Rust-native Kafka/Redpanda protocol and client implementation.

This crate provides Rust native consumers and producers as well as low level bindings for the Apache Kafka protocol. Unlike crates that use librdkafka in an FFI, users of this crate will not need the C lib and will benefit from Rust all the way down; meaning memory safety, safe concurrency, low resource usage, and of course blazing speed.

Documentation

Goals

  • Easy to understand code
  • Leverage best in class libraries such as Tokio, Nom to do the heavy lifting
  • Start with a robust foundation and add more advanced features over time
  • Provide a pure rust implementation of the Kafka protocol
  • Be a good building block for future works based around Kafka

Table of contents

Getting started

Install samsa to your rust project with cargo add samsa or include the following snippet in your Cargo.toml dependencies:

samsa = "0.1"

This project includes Docker Compose files to help set up Redpanda and Kafka clusters to ease with testing. The easiest way to do this is to run docker-compose up to spin up a 2 broker Redpanda cluster. If you want to use different versions of Kafka, check out the DockerCompose.README.md

Producer

A producer sends messages to the given topic and partition.

It is buffered, with both a timeout and volume threshold that clears the buffer when reached. This is how letency and throughout can be tweaked to achieve the desired rates.
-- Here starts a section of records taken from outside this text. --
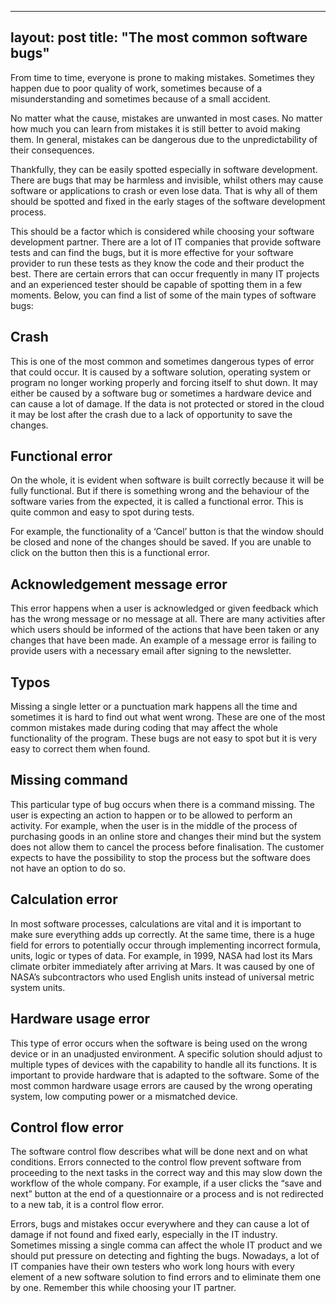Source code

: 
---
layout: post
title:  "The most common software bugs"
---

From time to time, everyone is prone to making mistakes. Sometimes they happen due to poor quality of work, sometimes because of a misunderstanding and sometimes because of a small accident.

No matter what the cause, mistakes are unwanted in most cases. No matter how much you can learn from mistakes it is still better to avoid making them. In general, mistakes can be dangerous due to the unpredictability of their consequences.

Thankfully, they can be easily spotted especially in software development. There are bugs that may be harmless and invisible, whilst others may cause software or applications to crash or even lose data. That is why all of them should be spotted and fixed in the early stages of the software development process.

This should be a factor which is considered while choosing your software development partner. There are a lot of IT companies that provide software tests and can find the bugs, but it is more effective for your software provider to run these tests as they know the code and their product the best. There are certain errors that can occur frequently in many IT projects and an experienced tester should be capable of spotting them in a few moments. Below, you can find a list of some of the main types of software bugs:

## Crash
This is one of the most common and sometimes dangerous types of error that could occur. It is caused by a software solution, operating system or program no longer working properly and forcing itself to shut down. It may either be caused by a software bug or sometimes a hardware device and can cause a lot of damage. If the data is not protected or stored in the cloud it may be lost after the crash due to a lack of opportunity to save the changes.

## Functional error
On the whole, it is evident when software is built correctly because it will be fully functional. But if there is something wrong and the behaviour of the software varies from the expected, it is called a functional error. This is quite common and easy to spot during tests.

For example, the functionality of a ‘Cancel’ button is that the window should be closed and none of the changes should be saved. If you are unable to click on the button then this is a functional error.

## Acknowledgement message error
This error happens when a user is acknowledged or given feedback which has the wrong message or no message at all. There are many activities after which users should be informed of the actions that have been taken or any changes that have been made. An example of a message error is failing to provide users with a necessary email after signing to the newsletter.

## Typos
Missing a single letter or a punctuation mark happens all the time and sometimes it is hard to find out what went wrong. These are one of the most common mistakes made during coding that may affect the whole functionality of the program. These bugs are not easy to spot but it is very easy to correct them when found.

## Missing command
This particular type of bug occurs when there is a command missing. The user is expecting an action to happen or to be allowed to perform an activity. For example, when the user is in the middle of the process of purchasing goods in an online store and changes their mind but the system does not allow them to cancel the process before finalisation. The customer expects to have the possibility to stop the process but the software does not have an option to do so.

## Calculation error
In most software processes, calculations are vital and it is important to make sure everything adds up correctly. At the same time, there is a huge field for errors to potentially occur through implementing incorrect formula, units, logic or types of data. For example, in 1999, NASA had lost its Mars climate orbiter immediately after arriving at Mars. It was caused by one of NASA’s subcontractors who used English units instead of universal metric system units.

## Hardware usage error
This type of error occurs when the software is being used on the wrong device or in an unadjusted environment. A specific solution should adjust to multiple types of devices with the capability to handle all its functions. It is important to provide hardware that is adapted to the software. Some of the most common hardware usage errors are caused by the wrong operating system, low computing power or a mismatched device.

## Control flow error
The software control flow describes what will be done next and on what conditions. Errors connected to the control flow prevent software from proceeding to the next tasks in the correct way and this may slow down the workflow of the whole company. For example, if a user clicks the “save and next” button at the end of a questionnaire or a process and is not redirected to a new tab, it is a control flow error.

Errors, bugs and mistakes occur everywhere and they can cause a lot of damage if not found and fixed early, especially in the IT industry. Sometimes missing a single comma can affect the whole IT product and we should put pressure on detecting and fighting the bugs. Nowadays, a lot of IT companies have their own testers who work long hours with every element of a new software solution to find errors and to eliminate them one by one. Remember this while choosing your IT partner.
To instantiate one, it is easiest to use a Stream and the ProducerBuilder.

use samsa::prelude::*;

let bootstrap_addrs = vec![BrokerAddress {
        host: "127.0.0.1".to_owned(),
        port: 9092,
    }];
let topic_name = "my-topic".to_string();
let partition_id = 0;

// create a stream of 5k messages in batches of 100
let stream = iter(0..5000).map(|_| ProduceMessage {
    topic: topic_name.to_string(),
    partition_id,
    key: Some(bytes::Bytes::from_static(b"Tester")),
    value: Some(bytes::Bytes::from_static(b"Value")),
    headers: vec![
        samsa::prelude::Header::new(String::from("Key"), bytes::Bytes::from("Value"))
    ],
}).chunks(100);

let output_stream =
ProducerBuilder::<TcpConnection>::new(bootstrap_addrs, vec![topic_name.to_string()])
    .await?
    .batch_timeout_ms(100)
    .max_batch_size(100)
    .clone()
    .build_from_stream(stream)
    .await;

tokio::pin!(output_stream);
while (output_stream.next().await).is_some() {}

Consumer

A Consumer is used to fetch messages from the broker. It is an asynchronous iterator that can be configured to auto-commit. To instantiate one, start with a ConsumerBuilder.

use samsa::prelude::*;

let bootstrap_addrs = vec![BrokerAddress {
        host: "127.0.0.1".to_owned(),
        port: 9092,
    }];
let partitions = vec![0];
let topic_name = "my-topic".to_string();
let assignment = TopicPartitionsBuilder::new()
    .assign(topic_name, partitions)
    .build();

let consumer = ConsumerBuilder::<TcpConnection>::new(
        bootstrap_addrs,
        assignment,
    )
    .await?
    .build();

let stream = consumer.into_stream();
// have to pin streams before iterating
tokio::pin!(stream);

// Stream will do nothing unless consumed.
while let Some(Ok((batch, offsets))) = stream.next().await {
    println!("{:?}", batch);
}

Consumer group

You can set up a consumer group with a group id and assignment. The offsets are commit automatically for the member of the group.

use samsa::prelude::*;

let bootstrap_addrs = vec![BrokerAddress {
        host: "127.0.0.1".to_owned(),
        port: 9092,
    }];
let partitions = vec![0];
let topic_name = "my-topic".to_string();
let assignment = TopicPartitionsBuilder::new()
    .assign(topic_name, partitions)
    .build();
let group_id = "The Data Engineering Team".to_string();

let consumer_group_member = ConsumerGroupBuilder::<TcpConnection>::new(
        bootstrap_addrs,
        group_id,
        assignment,
    ).await?
    .build()
    .await?;

let stream = consumer_group_member.into_stream();
// have to pin streams before iterating
tokio::pin!(stream);
 
// Stream will do nothing unless consumed.
while let Some(batch) = stream.next().await {
    println!("{:?}", batch);
}

TLS support

You can add TLS support to your consumer or producer for secured communication. To enable this, start with specifying the TlsConnectionOptions, and pass it into an instance of the ProducerBuilder or ConsumerBuilder.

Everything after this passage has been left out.